Color and brand identity can say a lot about a company. The coolest logos are worn proudly on the shirts, jackets and hats of millions of people on a daily basis. Chances are that if you look at yourself at any given time, you’ll be wearing a logo of some sort. So this small symbol means a ton to your organization, but the color of said emblem can mean just as much. Color psychology has been around for about a century with most of the credit for the initial study of colors is attributed to Carl Jung.
Most logos use a shade or two of one of the six primary or secondary colors along with a black and/or white companion. Logos usually take on one of three schemes: a monochromatic (shades of one color), complimentary (using two colors that contrast each other), or a triple color scheme (using three colors that are spaced evenly around the color wheel). Take a look at your brand identity pieces (your logo, letterhead, business cards) and find the most pronounced colors. Do the colors help reflect what you want others to feel about your brand?
Here’s a cheat-sheet to get started:
The color red has the largest number of associations of any color. Red is associated with energy, war, blood, passion, love, protection, action, confidence and enthusiasm. It has been seen as the most stimulating color to the human eye as it raises blood pressure and respiration rates and brings images to the foreground. True reds aren’t found as often in nature, that’s why they are so eye-catching. Organizations that want to be known for speed, high energy and love should employ red in their logo. Best companion colors: white and blue.
My personal favorite color is yellow and for good reason. It’s the color of sunshine, optimism, enlightenment, happiness, positivity and freshness. It produces a warming effect on the viewer and is often associated with food (you’ll find yellow in the logos of McDonald’s, Pizza Hut and Subway). It is the color that stands out the most when placed against a black background. Companies that want to be known for positivity and happy customers should utilize bright yellows. Best companion colors: red and black.
If you take a step outside, you’ll notice that the color that you quite often see the most is blue. Considering that the largest things we can look at on earth, the sky and the ocean are both blue, it’s not surprising that the color is associated with stability, depth, calmness, trust, loyalty and wisdom.

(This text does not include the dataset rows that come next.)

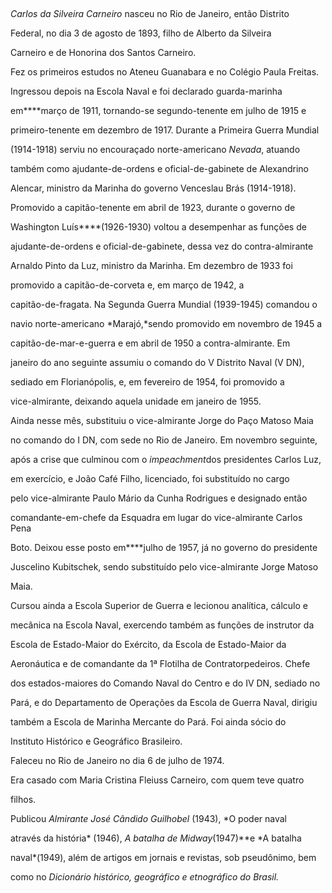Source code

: 

 



*Carlos da Silveira Carneiro* nasceu no Rio de Janeiro, então Distrito

Federal, no dia 3 de agosto de 1893, filho de Alberto da Silveira

Carneiro e de Honorina dos Santos Carneiro.



Fez os primeiros estudos no Ateneu Guanabara e no Colégio Paula Freitas.

Ingressou depois na Escola Naval e foi declarado guarda-marinha

em****março de 1911, tornando-se segundo-tenente em julho de 1915 e

primeiro-tenente em dezembro de 1917. Durante a Primeira Guerra Mundial

(1914-1918) serviu no encouraçado norte-americano *Nevada*, atuando

também como ajudante-de-ordens e oficial-de-gabinete de Alexandrino

Alencar, ministro da Marinha do governo Venceslau Brás (1914-1918).



Promovido a capitão-tenente em abril de 1923, durante o governo de

Washington Luís****(1926-1930) voltou a desempenhar as funções de

ajudante-de-ordens e oficial-de-gabinete, dessa vez do contra-almirante

Arnaldo Pinto da Luz, ministro da Marinha. Em dezembro de 1933 foi

promovido a capitão-de-corveta e, em março de 1942, a

capitão-de-fragata. Na Segunda Guerra Mundial (1939-1945) comandou o

navio norte-americano *Marajó,*sendo promovido em novembro de 1945 a

capitão-de-mar-e-guerra e em abril de 1950 a contra-almirante. Em

janeiro do ano seguinte assumiu o comando do V Distrito Naval (V DN),

sediado em Florianópolis, e, em fevereiro de 1954, foi promovido a

vice-almirante, deixando aquela unidade em janeiro de 1955.



Ainda nesse mês, substituiu o vice-almirante Jorge do Paço Matoso Maia

no comando do I DN, com sede no Rio de Janeiro. Em novembro seguinte,

após a crise que culminou com o *impeachment*dos presidentes Carlos Luz,

em exercício, e João Café Filho, licenciado, foi substituído no cargo

pelo vice-almirante Paulo Mário da Cunha Rodrigues e designado então

comandante-em-chefe da Esquadra em lugar do vice-almirante Carlos Pena

Boto. Deixou esse posto em****julho de 1957, já no governo do presidente

Juscelino Kubitschek, sendo substituído pelo vice-almirante Jorge Matoso

Maia.



Cursou ainda a Escola Superior de Guerra e lecionou analítica, cálculo e

mecânica na Escola Naval, exercendo também as funções de instrutor da

Escola de Estado-Maior do Exército, da Escola de Estado-Maior da

Aeronáutica e de comandante da 1ª Flotilha de Contratorpedeiros. Chefe

dos estados-maiores do Comando Naval do Centro e do IV DN, sediado no

Pará, e do Departamento de Operações da Escola de Guerra Naval, dirigiu

também a Escola de Marinha Mercante do Pará. Foi ainda sócio do

Instituto Histórico e Geográfico Brasileiro.



Faleceu no Rio de Janeiro no dia 6 de julho de 1974.



Era casado com Maria Cristina Fleiuss Carneiro, com quem teve quatro

filhos.



Publicou *Almirante José Cândido Guilhobel* (1943), *O poder naval

através da história* (1946), *A batalha de Midway*(1947)**e *A batalha

naval*(1949), além de artigos em jornais e revistas, sob pseudônimo, bem

como no *Dicionário histórico, geográfico e etnográfico* *do Brasil.*



 



 



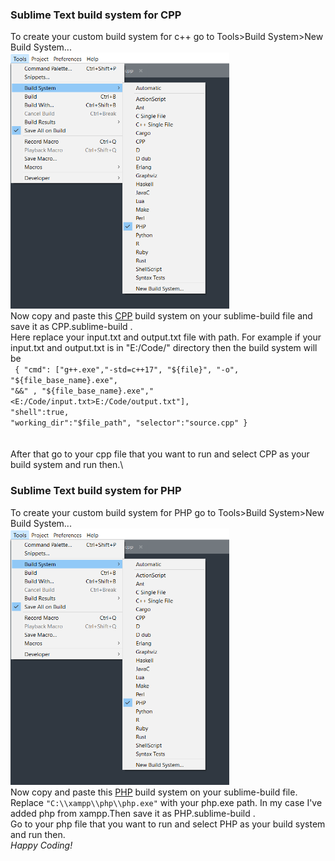 <h3>Sublime Text build system for CPP</h3>

To create your custom build system for c++ go to Tools>Build System>New Build System...\
<img src="assets\build.png" height="410px" width="350px" alt="build.png"/>\
Now copy and paste this <a href="CPP.sublime-build">CPP</a> build system on your sublime-build file and save it as CPP.sublime-build .\
Here replace your input.txt and output.txt file with path. For example if your input.txt and output.txt is in "E:/Code/" directory then the build system will be \
<code>
{
"cmd": ["g++.exe","-std=c++17", "${file}", "-o", "${file_base_name}.exe", "&&" , "${file_base_name}.exe","<E:/Code/input.txt>E:/Code/output.txt"],
"shell":true,
"working_dir":"$file_path",
"selector":"source.cpp"
}
</code>\
\
After that go to your cpp file that you want to run and select CPP as your build system and run then.\


<h3>Sublime Text build system for PHP</h3>

To create your custom build system for PHP go to Tools>Build System>New Build System...\
<img src="assets\build.png" height="410px" width="350px" alt="build.png"/>\
Now copy and paste this <a href="PHP.sublime-build">PHP</a> build system on your sublime-build file. Replace `"C:\\xampp\\php\\php.exe"` with your php.exe path. In my case I've added php from xampp.Then save it as PHP.sublime-build .\
Go to your php file that you want to run and select PHP as your build system and run then.\
*Happy Coding!*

Blue is also the favorite color of more people on earth than any other, mostly because it is the most constant. Shades of blue can offer different meanings as well, electric blues are more dynamic while dark or navy blues can be seen as cold but stable. Blue has been known to suppress appetite, so it’s not a good color for the food industry. If your organization promotes cleanliness, expertise and ease of use, blue is for you. Best companion colors: white, red and yellow.
Orange is seen as the most polarizing color of the standard six primary and secondary colors. Either you love it or you hate it for the most part. As we learned from finger painting, orange combines the energy and action of red with the warmth and positivity of yellow. That must be why so many people love basketball. Orange is highly visible, creative, enthusiastic, invigorating and healthy. The color orange also stimulates the appetite and encourages socialization. Organizations promoting good health, artistic, creative and communications companies should look to use oranges. Best companion colors: blue and black.
You’ve probably heard of many companies going “green” in the past decade, so it shouldn’t surprise you that the increase in the use of the color in logos has also risen. Green is the color of nature, growth, fertility, newness, healing and money. The color occupies more space in the visible spectrum than any other color so it is the most restful color to the human eye. A natural balance of cool and warm is seen as refreshing, soothing and harmonious. A company that focuses on growth, innovation, endurance, natural products or financial expertise would do well to utilize green. Best companion colors: white and black.
The color purple combines the stimulation and action of red with the calmness and wisdom of blue (but yet the Minnesota Vikings have still never won the Super Bowl). Purple is often seen as a regal or royal color and it symbolizes power, loyalty, mystery, creativity and spirituality. Because purple is so rare in nature, it is often seen as the most artificial of all colors. If you’re marketing to kids, purple is the most preferred color to pre-teens (especially girls). Also, companies that market to women or that want to be seen as independent and creative would want to use purple in their logo. Best companion colors: yellow and white.
Now, a bit about the “companion” colors…
White is used in just about every logo and represents cleanliness, purity, goodness, neutrality and perfection. You wouldn’t likely use white as a main color in any logo, nor would it be seen as the main color when put next to anything but black or gray. White suggests a simplicity and safety that plays well with the colors from above.
For those logos that don’t use white, they almost always use black. Obviously black is associated with darkness, mystery and fear, but it has an element of coolness, elegance and power to it as well. Black is a great companion to any bright color.
So how does your logo stack up to the psychology of color? Sometimes a simple change in the color of your logo can act as a new logo in itself. To find out what’s hot in color trends, you can visit the website of international color authority Pantone, which named Tangerine Tango as the 2012 color of the year.